In Ascension, a man plummets to the bottom of dark water, drowning. You can’t get any worse than that. It seems all hope is lost. He then slowly rises back to the surface once again. It is an excellent example of recovery. The ascension is slow, as it is in real life. We don’t self-destruct overnight, and we won’t completely recover overnight. Healing is a very slow process in which we are stretched profoundly to become new again. We must choose to ascend.
J. Seward Johnson Jr.’s sculpture “Double Check” sits at ground level in front of what used to be the World Trade Center since 1982. It amazingly survived the fall of those buildings. After the dust settled, that sculpture was still sitting there in the aftermath of a catastrophic disaster encompassed in the rubble. Although just a sculpture of a man on a bench, it reminded me of how parallel it is to a real person. We are so much stronger than we realize, and we can be stretched farther than our imagination could ever take us. Most of us don’t believe that though. Believing that is a decision. Feelings are fickle; we must not live by them . We can survive the worst.
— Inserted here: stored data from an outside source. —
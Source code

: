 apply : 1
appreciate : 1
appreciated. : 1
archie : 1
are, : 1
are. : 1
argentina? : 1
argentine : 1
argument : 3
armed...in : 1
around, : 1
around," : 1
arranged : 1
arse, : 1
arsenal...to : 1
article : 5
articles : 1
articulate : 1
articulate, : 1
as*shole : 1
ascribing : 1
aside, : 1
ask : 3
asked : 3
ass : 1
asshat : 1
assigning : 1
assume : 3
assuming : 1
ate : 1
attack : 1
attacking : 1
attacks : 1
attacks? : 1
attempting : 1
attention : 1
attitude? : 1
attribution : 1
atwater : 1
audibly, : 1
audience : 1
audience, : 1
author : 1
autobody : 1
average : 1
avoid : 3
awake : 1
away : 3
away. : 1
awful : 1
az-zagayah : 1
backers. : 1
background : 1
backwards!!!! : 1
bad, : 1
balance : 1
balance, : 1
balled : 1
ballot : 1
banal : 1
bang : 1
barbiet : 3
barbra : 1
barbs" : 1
My music play list consists of all songs pertaining to time. It is so important in the recovery process to be patient with ourselves and allow the adequate time we require to heal. It is so important to trust the process. The concept of time is broad and applies to our wellness in many ways.
Life has seasons we must endure. There will be seasons that are dark and difficult. It is crucial to our healing that we know and understand that all bad things pass if we endure. Summer turns to fall, and then winter. Some seasons like fall are lovely, but it eventually gets cold, and we must hang in there until the sun shines again. Summer always returns.
Healing and wellness are our home if we choose it. It’s where we are at our best. It’s the place where we may be scarred, but we rise above the pain and choose to live the life we were meant to live. Sometimes home is an alternate place we aren’t expecting and that’s ok. It’s rarely the building that matters. We have not run too far to get back home.